I wore a 5mm long-legged wetsuit and then a 5mm shorty over the top, giving my body a thickness of 10mm but my legs and arms a 5mm thickness.

I didn’t wear a hood – but others in my group did and were very thankful for them.

I think my tendency to go cold water swimming in the UK meant that I didn’t feel the need for a hood and wasn’t too cold underwater! 

Another consideration is that, while diving in Gozo is very popular, sites are often inaccessible because Malta’s seas can be quite rough in the winter (on another day, I did a non-diving day trip to Gozo on a ferry from Sliema, and at least five people threw up on board!).

You can see my full blog post about diving in Malta in April by clicking here.

With over 100 dive sites, it’s worth spending at least 2-3 days exploring!

A diver swimming underneath the water's surface

Give yourself enough time to explore all that the Maltese underwater world has to offer! 

With over 100 dive sites, you could spend weeks exploring the underwater world of Malta and Gozo!

But if you’re short on time, I’d recommend spending at least 2-3 days diving. 

This will give you enough time to see a variety of dive sites and get a good feel for diving in Malta.

Check out Diveshack for all of their dive sites and courses!

I loved diving with Diveshack in Sliema; offering friendly service, heading to the main dive sites of Malta and with rigorous safety procedures, with them you can do fun dives or any courses.

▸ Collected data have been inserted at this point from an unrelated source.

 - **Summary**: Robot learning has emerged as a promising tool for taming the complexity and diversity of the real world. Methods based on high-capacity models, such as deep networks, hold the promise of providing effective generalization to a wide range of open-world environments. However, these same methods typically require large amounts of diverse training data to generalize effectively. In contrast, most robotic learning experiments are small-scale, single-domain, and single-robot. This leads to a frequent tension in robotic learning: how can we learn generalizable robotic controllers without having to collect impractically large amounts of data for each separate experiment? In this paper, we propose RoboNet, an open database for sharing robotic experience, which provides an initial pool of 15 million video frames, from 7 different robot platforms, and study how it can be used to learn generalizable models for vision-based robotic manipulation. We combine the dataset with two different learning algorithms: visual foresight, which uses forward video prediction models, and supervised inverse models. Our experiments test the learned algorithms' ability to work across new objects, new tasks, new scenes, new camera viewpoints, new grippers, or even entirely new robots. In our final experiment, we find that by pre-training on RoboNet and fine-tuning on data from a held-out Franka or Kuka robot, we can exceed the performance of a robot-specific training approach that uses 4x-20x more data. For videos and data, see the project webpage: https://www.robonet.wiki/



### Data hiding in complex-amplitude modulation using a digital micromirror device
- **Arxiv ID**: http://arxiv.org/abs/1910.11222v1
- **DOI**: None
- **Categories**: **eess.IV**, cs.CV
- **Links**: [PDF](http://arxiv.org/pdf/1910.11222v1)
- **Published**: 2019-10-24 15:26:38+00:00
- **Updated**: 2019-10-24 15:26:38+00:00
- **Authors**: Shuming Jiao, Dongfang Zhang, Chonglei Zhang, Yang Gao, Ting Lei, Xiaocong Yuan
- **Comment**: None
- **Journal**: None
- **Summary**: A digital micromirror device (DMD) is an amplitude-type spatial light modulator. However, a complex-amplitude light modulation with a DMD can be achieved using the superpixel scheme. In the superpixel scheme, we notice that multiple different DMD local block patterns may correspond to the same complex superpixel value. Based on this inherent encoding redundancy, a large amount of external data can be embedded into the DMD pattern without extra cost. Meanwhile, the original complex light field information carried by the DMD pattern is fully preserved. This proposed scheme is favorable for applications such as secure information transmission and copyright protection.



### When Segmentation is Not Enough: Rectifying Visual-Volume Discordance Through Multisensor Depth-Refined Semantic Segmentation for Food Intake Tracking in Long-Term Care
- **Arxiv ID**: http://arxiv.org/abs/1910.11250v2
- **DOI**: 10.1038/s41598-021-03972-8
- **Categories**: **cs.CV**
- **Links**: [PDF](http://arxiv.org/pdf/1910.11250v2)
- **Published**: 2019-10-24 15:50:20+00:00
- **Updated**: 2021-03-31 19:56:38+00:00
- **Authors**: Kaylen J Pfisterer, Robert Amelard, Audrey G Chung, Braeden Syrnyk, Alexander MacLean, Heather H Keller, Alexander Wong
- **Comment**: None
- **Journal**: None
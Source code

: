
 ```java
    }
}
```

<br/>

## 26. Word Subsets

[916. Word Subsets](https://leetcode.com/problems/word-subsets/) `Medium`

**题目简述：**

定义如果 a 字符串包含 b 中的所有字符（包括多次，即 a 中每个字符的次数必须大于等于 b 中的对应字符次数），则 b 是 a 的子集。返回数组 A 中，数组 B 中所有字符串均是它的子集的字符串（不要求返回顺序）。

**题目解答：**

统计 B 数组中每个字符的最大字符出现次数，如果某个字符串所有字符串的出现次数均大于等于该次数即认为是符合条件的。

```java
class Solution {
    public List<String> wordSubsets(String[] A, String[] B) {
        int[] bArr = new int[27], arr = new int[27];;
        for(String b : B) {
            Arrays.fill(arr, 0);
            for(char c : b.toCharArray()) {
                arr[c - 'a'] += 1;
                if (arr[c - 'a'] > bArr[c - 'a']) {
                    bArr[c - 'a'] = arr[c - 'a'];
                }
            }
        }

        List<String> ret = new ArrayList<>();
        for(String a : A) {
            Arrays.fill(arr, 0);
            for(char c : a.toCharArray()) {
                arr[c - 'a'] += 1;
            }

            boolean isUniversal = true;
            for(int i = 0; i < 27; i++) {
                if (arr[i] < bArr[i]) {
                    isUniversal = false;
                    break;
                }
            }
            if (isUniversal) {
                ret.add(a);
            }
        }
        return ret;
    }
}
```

If you’re yet to qualify, check out their tester dives and open water courses – you can also do advanced open water, rescue diver and other specialities with them!

Are you ready to dive the Cirkewwa Dive Sites? 

Claire under the surface of the water

One of Malta’s prime destinations, the Cirkewwa Dive Sites are well-maintained, safe and easy to access with a dive school. 

And once you plunge into the waters and witness what lies beneath the surface here, you’ll understand why Malta is renowned as the diving capital of Europe!